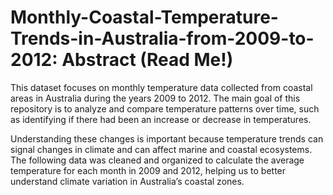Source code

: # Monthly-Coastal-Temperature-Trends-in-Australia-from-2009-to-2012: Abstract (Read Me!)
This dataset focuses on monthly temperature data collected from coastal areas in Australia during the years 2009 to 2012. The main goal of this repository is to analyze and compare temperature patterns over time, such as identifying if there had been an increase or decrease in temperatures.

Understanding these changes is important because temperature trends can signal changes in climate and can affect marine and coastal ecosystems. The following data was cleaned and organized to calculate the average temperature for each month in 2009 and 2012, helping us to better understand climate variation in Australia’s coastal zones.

————

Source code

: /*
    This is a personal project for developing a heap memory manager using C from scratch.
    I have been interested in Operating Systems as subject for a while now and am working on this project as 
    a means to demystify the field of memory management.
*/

————

== Assignment ==
Every line in the data above that contains "project" needs to be copied.

== Output of the task ==
    This is a personal project for developing a heap memory manager using C from scratch.
    I have been interested in Operating Systems as subject for a while now and am working on this project as 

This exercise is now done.